Not that we purchase anything considered normal sized.

It's all about the club packs in this house.

The bigger the box, the better.

The more cereal we can bring home, the happier Keith is.

And as we were perusing the pickles, because Stephen has finally accepted that it is not likely that we'll be making pickles this month and he so wanted a bottle of Vlasic kosher dills, my brother arrived.

I knew he was coming.

He called earlier in the morning to assess what Clan Clarke-Pidwysocky had on the docket for the day and when he heard we were heading to the grocery store with Mum, he just couldn't resist

Mum was not aware her one and only son would be making an appearance.

Surprise!

You really can find anything at the Superstore.

At least according to my mother.






My mother doesn't see my brother as much as she would like.

Meaning she sees her visits with him as akin to the second coming of Christ.

She was so happy to see him, ecstatic really.

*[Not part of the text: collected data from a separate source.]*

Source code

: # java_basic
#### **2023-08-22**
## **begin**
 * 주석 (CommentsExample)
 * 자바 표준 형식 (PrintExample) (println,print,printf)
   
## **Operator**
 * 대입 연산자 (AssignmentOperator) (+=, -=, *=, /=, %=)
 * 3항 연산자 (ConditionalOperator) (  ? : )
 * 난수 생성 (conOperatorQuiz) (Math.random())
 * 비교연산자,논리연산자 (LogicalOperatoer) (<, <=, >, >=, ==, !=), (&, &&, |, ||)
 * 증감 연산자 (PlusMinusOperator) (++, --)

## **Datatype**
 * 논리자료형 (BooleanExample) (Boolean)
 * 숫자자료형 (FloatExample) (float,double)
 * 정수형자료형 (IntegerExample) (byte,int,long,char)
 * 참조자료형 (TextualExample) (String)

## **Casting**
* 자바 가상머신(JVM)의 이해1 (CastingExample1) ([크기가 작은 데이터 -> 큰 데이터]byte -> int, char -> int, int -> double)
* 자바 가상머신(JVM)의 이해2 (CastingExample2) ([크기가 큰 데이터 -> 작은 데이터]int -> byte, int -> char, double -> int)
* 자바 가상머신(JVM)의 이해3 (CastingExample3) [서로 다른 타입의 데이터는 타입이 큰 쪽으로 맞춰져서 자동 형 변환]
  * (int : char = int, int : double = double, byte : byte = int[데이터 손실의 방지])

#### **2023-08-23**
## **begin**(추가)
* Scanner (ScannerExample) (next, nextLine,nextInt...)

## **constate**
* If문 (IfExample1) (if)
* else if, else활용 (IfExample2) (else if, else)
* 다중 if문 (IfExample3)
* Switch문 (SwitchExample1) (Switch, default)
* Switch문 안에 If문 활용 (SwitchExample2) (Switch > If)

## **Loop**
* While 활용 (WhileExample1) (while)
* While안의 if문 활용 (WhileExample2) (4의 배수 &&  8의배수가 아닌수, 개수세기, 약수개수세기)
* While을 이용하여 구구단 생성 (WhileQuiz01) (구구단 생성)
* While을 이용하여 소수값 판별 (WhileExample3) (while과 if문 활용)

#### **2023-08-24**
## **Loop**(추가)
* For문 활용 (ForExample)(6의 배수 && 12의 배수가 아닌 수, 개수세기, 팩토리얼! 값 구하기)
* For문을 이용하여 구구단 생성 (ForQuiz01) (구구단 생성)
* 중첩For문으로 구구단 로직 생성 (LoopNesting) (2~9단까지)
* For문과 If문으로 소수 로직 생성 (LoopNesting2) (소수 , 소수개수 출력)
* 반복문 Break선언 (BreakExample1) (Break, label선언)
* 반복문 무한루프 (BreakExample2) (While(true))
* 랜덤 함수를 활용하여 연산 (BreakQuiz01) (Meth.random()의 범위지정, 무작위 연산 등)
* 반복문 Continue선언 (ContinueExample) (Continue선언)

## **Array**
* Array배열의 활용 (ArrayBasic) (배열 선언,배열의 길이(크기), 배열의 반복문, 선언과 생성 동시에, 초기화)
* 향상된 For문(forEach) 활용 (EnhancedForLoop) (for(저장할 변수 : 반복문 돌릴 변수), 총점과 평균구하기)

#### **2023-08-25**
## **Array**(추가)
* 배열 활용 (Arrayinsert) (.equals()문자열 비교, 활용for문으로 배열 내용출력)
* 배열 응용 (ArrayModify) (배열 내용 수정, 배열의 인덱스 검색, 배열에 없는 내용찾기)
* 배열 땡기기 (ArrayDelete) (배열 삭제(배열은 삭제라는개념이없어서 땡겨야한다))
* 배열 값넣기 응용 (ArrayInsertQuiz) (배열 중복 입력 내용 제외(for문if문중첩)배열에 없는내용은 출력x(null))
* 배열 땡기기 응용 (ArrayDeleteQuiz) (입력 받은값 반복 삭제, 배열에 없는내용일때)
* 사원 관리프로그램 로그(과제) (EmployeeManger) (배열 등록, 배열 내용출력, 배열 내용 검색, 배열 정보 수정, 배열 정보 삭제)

He took over pushing her chair through the grocery store, leaving me free to toss our needed items into the cart.

While we laid out our booty on the conveyor belt, my brother sat with Mum on a bench in front of the cashier.

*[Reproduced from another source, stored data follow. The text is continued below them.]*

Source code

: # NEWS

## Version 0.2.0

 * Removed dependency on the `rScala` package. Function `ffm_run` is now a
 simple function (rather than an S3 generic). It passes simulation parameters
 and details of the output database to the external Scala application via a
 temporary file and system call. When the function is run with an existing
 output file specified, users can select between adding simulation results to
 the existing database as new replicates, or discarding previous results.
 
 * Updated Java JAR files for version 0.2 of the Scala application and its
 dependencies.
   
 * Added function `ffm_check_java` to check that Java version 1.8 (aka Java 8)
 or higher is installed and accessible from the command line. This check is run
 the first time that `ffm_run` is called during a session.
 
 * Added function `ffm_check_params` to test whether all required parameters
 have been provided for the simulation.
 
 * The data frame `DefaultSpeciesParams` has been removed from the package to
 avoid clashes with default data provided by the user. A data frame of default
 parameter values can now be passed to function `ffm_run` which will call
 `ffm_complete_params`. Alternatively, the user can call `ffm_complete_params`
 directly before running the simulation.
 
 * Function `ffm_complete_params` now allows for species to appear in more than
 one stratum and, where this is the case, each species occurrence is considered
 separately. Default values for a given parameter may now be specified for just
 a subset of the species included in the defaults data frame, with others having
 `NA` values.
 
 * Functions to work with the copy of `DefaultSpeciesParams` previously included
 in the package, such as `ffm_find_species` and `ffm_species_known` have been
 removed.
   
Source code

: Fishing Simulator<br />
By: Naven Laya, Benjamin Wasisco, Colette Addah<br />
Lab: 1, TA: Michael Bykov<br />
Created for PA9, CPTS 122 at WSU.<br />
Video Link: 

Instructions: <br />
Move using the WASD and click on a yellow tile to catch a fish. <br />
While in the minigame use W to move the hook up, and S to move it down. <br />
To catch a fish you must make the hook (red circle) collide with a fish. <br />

Because knowing what we get and realizing how much it costs was more than I thought my mother could handle.

I know for a fact it's more than I can handle.






Having my brother in attendance was actually serendipitous.

Because in the excitement of taking Mum to the grocery store, wheelchair in the back of the car, I inadvertently forgot that trips to the grocery store usually lead to several bags being stored in said back of car.

Alas, there was no room.

But my brother rescued us by putting Mum's wheelchair in the back of his car.

Me with Mum in our little red Focus, her eagle eye trained on my brother to ensure that he was treating her wheelchair with the dignity and reverence it deserves.

Stephen with my brother in his Subaru.

A tough experience for him as he loves Subarus and is always remarking about how he'd like his next vehicle to be a Subaru.

In fact, during our drive up the hill to Starbucks, where we were heading for a much need caffeine boost, my mother remarked that she was concerned that when we traded in our car we would get something she wouldn't be able to get into or out of.

I reassured her that such a thing would never happen.

One, the likelihood of our trading in the car anytime soon is completely nil.

Not a chance.

I love that car, and right now, we have more outflow than incoming so another car is just not in the cards.

Two, I had already taken into consideration that whatever vehicle we have, in addition to having the capacity to cart around canines, it needs to be able to chauffeur my mother in the style and comfort to which she has become accustomed.

Or at least that I can afford with soon-to-be-three university tuition's plus all the other expenses incurred around here.






As we were departing the Superstore on a rainy, humid Sunday afternoon, when the traffic is heavy and the drivers idiots, I had a little encounter with another driver.

One of my numerous pet peeves regarding other drivers is when they see you waiting to make a left hand turn at a busy spot and they choose to not use their signal to let you know that, in this case, they, too, are headed to the Superstore, not continuing along the street, so it's okay for you to make the left hand turn provided that there is no oncoming traffic in the left hand lane.

We waited.

And waited.

And waited.

And just when it was clear on my right, I looked over to see a silver something or other headed in my direction, so there was no way I was going to be able to go.

And then that silver car turned into the Superstore.

I could have gone.

And me being me, with my window down, and seeing that the female driver of the other car had her window down, I took the opportunity to "thank" her for her courtesy and consideration.

She flipped me the bird.

The only reason that finger remains on her finger to flip someone else off is because my mother was in the car beside me and I didn't want her to be an accessory to anything that would have happened had I turned around and followed that woman to share with her my interpretation of her response.

Not to mention how Stephen would have reacted had his normally mild mannered wife engaged in some road rage retribution.